The answer must be one number: how many lines in the records below contain the word "minimum".

[RECORD EXCERPTS Boundary: Start]

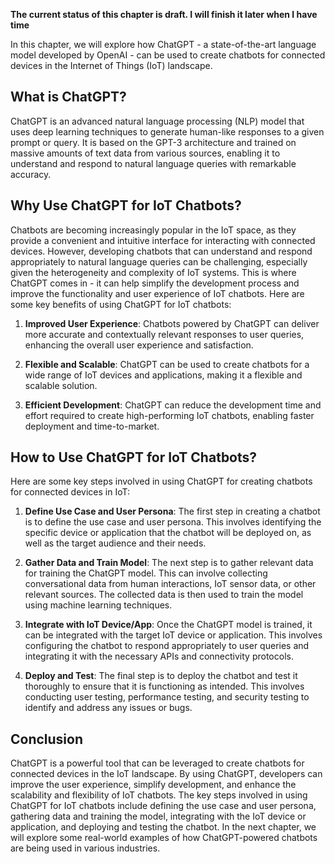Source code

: **The current status of this chapter is draft. I will finish it later when I have time**

In this chapter, we will explore how ChatGPT - a state-of-the-art language model developed by OpenAI - can be used to create chatbots for connected devices in the Internet of Things (IoT) landscape.

**What is ChatGPT?**
--------------------

ChatGPT is an advanced natural language processing (NLP) model that uses deep learning techniques to generate human-like responses to a given prompt or query. It is based on the GPT-3 architecture and trained on massive amounts of text data from various sources, enabling it to understand and respond to natural language queries with remarkable accuracy.

**Why Use ChatGPT for IoT Chatbots?**
-------------------------------------

Chatbots are becoming increasingly popular in the IoT space, as they provide a convenient and intuitive interface for interacting with connected devices. However, developing chatbots that can understand and respond appropriately to natural language queries can be challenging, especially given the heterogeneity and complexity of IoT systems. This is where ChatGPT comes in - it can help simplify the development process and improve the functionality and user experience of IoT chatbots. Here are some key benefits of using ChatGPT for IoT chatbots:

1. **Improved User Experience**: Chatbots powered by ChatGPT can deliver more accurate and contextually relevant responses to user queries, enhancing the overall user experience and satisfaction.

2. **Flexible and Scalable**: ChatGPT can be used to create chatbots for a wide range of IoT devices and applications, making it a flexible and scalable solution.

3. **Efficient Development**: ChatGPT can reduce the development time and effort required to create high-performing IoT chatbots, enabling faster deployment and time-to-market.

**How to Use ChatGPT for IoT Chatbots?**
----------------------------------------

Here are some key steps involved in using ChatGPT for creating chatbots for connected devices in IoT:

1. **Define Use Case and User Persona**: The first step in creating a chatbot is to define the use case and user persona. This involves identifying the specific device or application that the chatbot will be deployed on, as well as the target audience and their needs.

2. **Gather Data and Train Model**: The next step is to gather relevant data for training the ChatGPT model. This can involve collecting conversational data from human interactions, IoT sensor data, or other relevant sources. The collected data is then used to train the model using machine learning techniques.

3. **Integrate with IoT Device/App**: Once the ChatGPT model is trained, it can be integrated with the target IoT device or application. This involves configuring the chatbot to respond appropriately to user queries and integrating it with the necessary APIs and connectivity protocols.

4. **Deploy and Test**: The final step is to deploy the chatbot and test it thoroughly to ensure that it is functioning as intended. This involves conducting user testing, performance testing, and security testing to identify and address any issues or bugs.

**Conclusion**
--------------

ChatGPT is a powerful tool that can be leveraged to create chatbots for connected devices in the IoT landscape. By using ChatGPT, developers can improve the user experience, simplify development, and enhance the scalability and flexibility of IoT chatbots. The key steps involved in using ChatGPT for IoT chatbots include defining the use case and user persona, gathering data and training the model, integrating with the IoT device or application, and deploying and testing the chatbot. In the next chapter, we will explore some real-world examples of how ChatGPT-powered chatbots are being used in various industries.
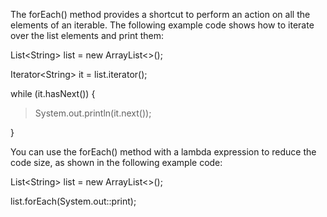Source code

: The forEach() method provides a shortcut to perform an action on all the
elements of an iterable. The following example code shows how to iterate
over the list elements and print them:

List\<String> list = new ArrayList\<>();

Iterator\<String> it = list.iterator();

while (it.hasNext()) {

>System.out.println(it.next());

}

You can use the forEach() method with a lambda expression to reduce the
code size, as shown in the following example code:

List\<String\> list = new ArrayList\<\>();

list.forEach(System.out::print);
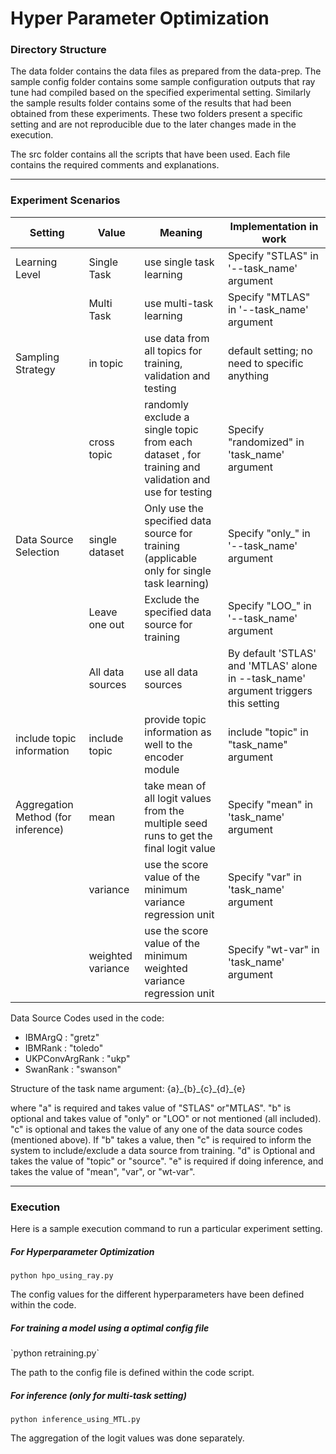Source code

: <h1> Hyper Parameter Optimization </h1>

<h3> Directory Structure </h3>

The data folder contains the data files as prepared from the data-prep. The sample config folder contains some sample configuration outputs that ray tune had compiled based on the specified experimental setting. Similarly the sample results folder contains some of the results that had been obtained from these experiments. These two folders present a specific setting and are not reproducible due to the later changes made in the execution. 

The src folder contains all the scripts that have been used. Each file contains the required comments and explanations. 

---
<h3> Experiment Scenarios </h3>

| Setting | Value | Meaning | Implementation in work | 
|-------|-------- | ------- | ------- |
| Learning Level | Single Task | use single task learning | Specify "STLAS" in '--task_name' argument |
|| Multi Task | use multi-task learning | Specify "MTLAS" in '--task_name' argument |
| Sampling Strategy | in topic | use data from all topics for training, validation and testing | default setting; no need to specific anything |
|| cross topic | randomly exclude a single topic from each dataset , for training and validation and use for testing | Specify "randomized" in 'task_name' argument |
| Data Source Selection | single dataset | Only use the specified data source for training (applicable only for single task learning) | Specify "only_" in '--task_name' argument |
|| Leave one out | Exclude the specified data source for training | Specify "LOO_" in '--task_name' argument |
|| All data sources | use all data sources | By default 'STLAS' and 'MTLAS' alone in --task_name' argument triggers this setting |
| include topic information | include topic | provide topic information as well to the encoder module | include "topic" in "task_name" argument |
|Aggregation Method (for inference)| mean| take mean of all logit values from the multiple seed runs to get the final logit value | Specify "mean" in 'task_name' argument |
|| variance | use the score value of the minimum variance regression unit | Specify "var" in 'task_name' argument |
|| weighted variance | use the score value of the minimum weighted variance regression unit | Specify "wt-var" in 'task_name' argument |

Data Source Codes used in the code:

- IBMArgQ : "gretz"
- IBMRank : "toledo"
- UKPConvArgRank : "ukp"
- SwanRank : "swanson"

Structure of the task name argument:
{a}\_{b}\_{c}\_{d}\_{e}

where "a" is required and takes value of "STLAS" or"MTLAS". "b" is optional and takes value of "only" or "LOO" or not mentioned (all included). "c" is optional and takes the value of any one of the data source codes (mentioned above). If "b" takes a value, then "c" is required to inform the system to include/exclude a data source from training. "d" is Optional and takes the value of "topic" or "source". "e" is required if doing inference, and takes the value of "mean", "var", or "wt-var".  

---
<h3> Execution </h3>

Here is a sample execution command to run a particular experiment setting.

<h5> For Hyperparameter Optimization </h5>

`python hpo_using_ray.py`

The config values for the different hyperparameters have been defined within the code. 

<h5> For training a model using a optimal config file </h5>
`python retraining.py`

The path to the config file is defined within the code script.

<h5> For inference (only for multi-task setting) </h5>

`python inference_using_MTL.py`

The aggregation of the logit values was done separately.

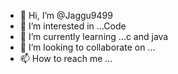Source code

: - 👋 Hi, I’m @Jaggu9499
- 👀 I’m interested in ...Code
- 🌱 I’m currently learning ...c and java
- 💞️ I’m looking to collaborate on ...
- 📫 How to reach me ...

<!---
Jaggu9499/Jaggu9499 is a ✨ special ✨ repository because its `README.md` (this file) appears on your GitHub profile.
You can click the Preview link to take a look at your changes.
--->
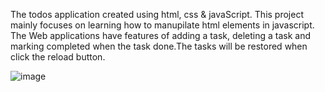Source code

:The todos application created using html, css & javaScript. This project mainly focuses on learning how to manupilate html elements in javascript. The Web applications have features of adding a task, deleting a task and marking completed when the task done.The tasks will be restored when click the reload button.

![image](https://github.com/user-attachments/assets/bbbccdd0-9e17-4802-adfb-68ef371721f3)
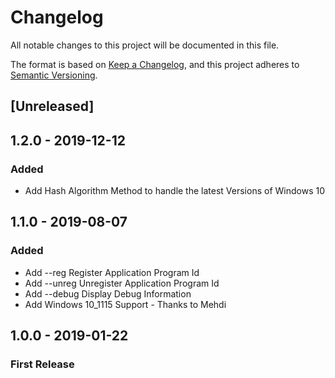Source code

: # Changelog
All notable changes to this project will be documented in this file.

The format is based on [Keep a Changelog](https://keepachangelog.com/en/1.0.0/),
and this project adheres to [Semantic Versioning](https://semver.org/spec/v2.0.0.html).

## [Unreleased]

## 1.2.0 - 2019-12-12

### Added
- Add Hash Algorithm Method to handle  the latest Versions of Windows 10


## 1.1.0 - 2019-08-07

### Added
- Add --reg Register Application Program Id
- Add --unreg Unregister Application Program Id
- Add --debug Display Debug Information
- Add Windows 10_1115 Support - Thanks to Mehdi


## 1.0.0 - 2019-01-22
### First Release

[RECORD EXCERPTS Boundary: End]

FINAL ANSWER: 2